Apoptosis may play a major role in CD4 cell demise, though it remains unclear
whether HCV coinfection has any effect on CD4 cell apoptosis.
The investigators
studied 50 HIV monoinfected, 10 HCV monoinfected, and 39 HIV-HCV coinfected patients,
plus 12 healthy control subjects with neither virus. With regard to treatment,
25 HIV monoinfected and 14 coinfected patients were antiretroviral-naive or off
treatment for at least a year; 25 in each group were on suppressive HAART with
HIV viral load below 50 copies/mL. None of the patients with HCV had received
interferon-based therapy for at least a year.
Results
As expected, antiretroviral-naive HIV positive patients displayed significantly
higher rates of CD4 cell apoptosis (4%) compared with healthy control subjects
(1%) or HCV monoinfected individuals (1%).

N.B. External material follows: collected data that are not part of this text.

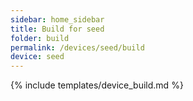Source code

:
 ```yaml
---
sidebar: home_sidebar
title: Build for seed
folder: build
permalink: /devices/seed/build
device: seed
---
```

{% include templates/device_build.md %}

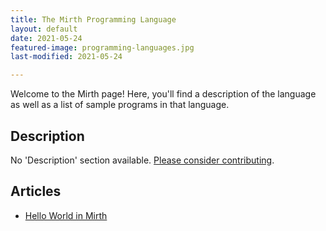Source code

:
 ```yaml
---
title: The Mirth Programming Language
layout: default
date: 2021-05-24
featured-image: programming-languages.jpg
last-modified: 2021-05-24

---
```


Welcome to the Mirth page! Here, you'll find a description of the language as well as a list of sample programs in that language.

## Description

No 'Description' section available. [Please consider contributing](https://github.com/TheRenegadeCoder/sample-programs-website).

## Articles

- [Hello World in Mirth](https://sampleprograms.io/projects/hello-world/mirth)
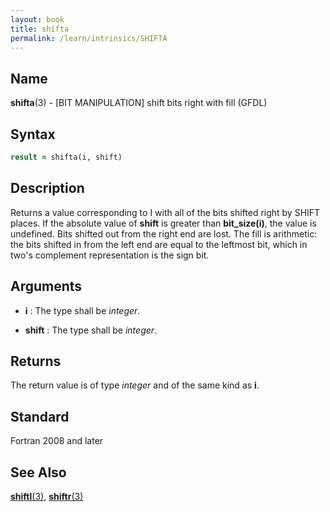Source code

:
 ```yaml
---
layout: book
title: shifta
permalink: /learn/intrinsics/SHIFTA
---
```

## __Name__

__shifta__(3) - \[BIT MANIPULATION\] shift bits right with fill
(GFDL)

## __Syntax__
```fortran
result = shifta(i, shift)
```
## __Description__

Returns a value corresponding to I with all of the bits shifted right by
SHIFT places. If the absolute value of __shift__ is greater than
__bit\_size(i)__, the value is undefined. Bits shifted out from the
right end are lost. The fill is arithmetic: the bits shifted in from the
left end are equal to the leftmost bit, which in two's complement
representation is the sign bit.

## __Arguments__

  - __i__
    : The type shall be _integer_.

  - __shift__
    : The type shall be _integer_.

## __Returns__

The return value is of type _integer_ and of the same kind as __i__.

## __Standard__

Fortran 2008 and later

## __See Also__

[__shiftl__(3)](SHIFTL),
[__shiftr__(3)](SHIFTR)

The apoptosis rate was significantly increased in HIV-HCV coinfected treatment-naive
patients (6 %) compared with both HIV monoinfected patients and uninfected control
subjects.
Effective HAART was associated with a reduction of CD4 cell apoptosis, 2% in both
HIV monoinfected and HIV-HCV coinfected patients.
However, apoptosis rates still remained elevated relative to healthy uninfected
subjects.
"Our
results demonstrate increased rates of apoptosis in HIV monoinfection, which are
even higher in HCV-HIV coinfection," the researchers concluded. "These
findings imply enhanced apoptosis to be involved in loss of CD4 T-cells during
HIV infection and suggest that increased apoptosis could be relevant regarding
accelerated progression of HIV in hepatitis C coinfected patients.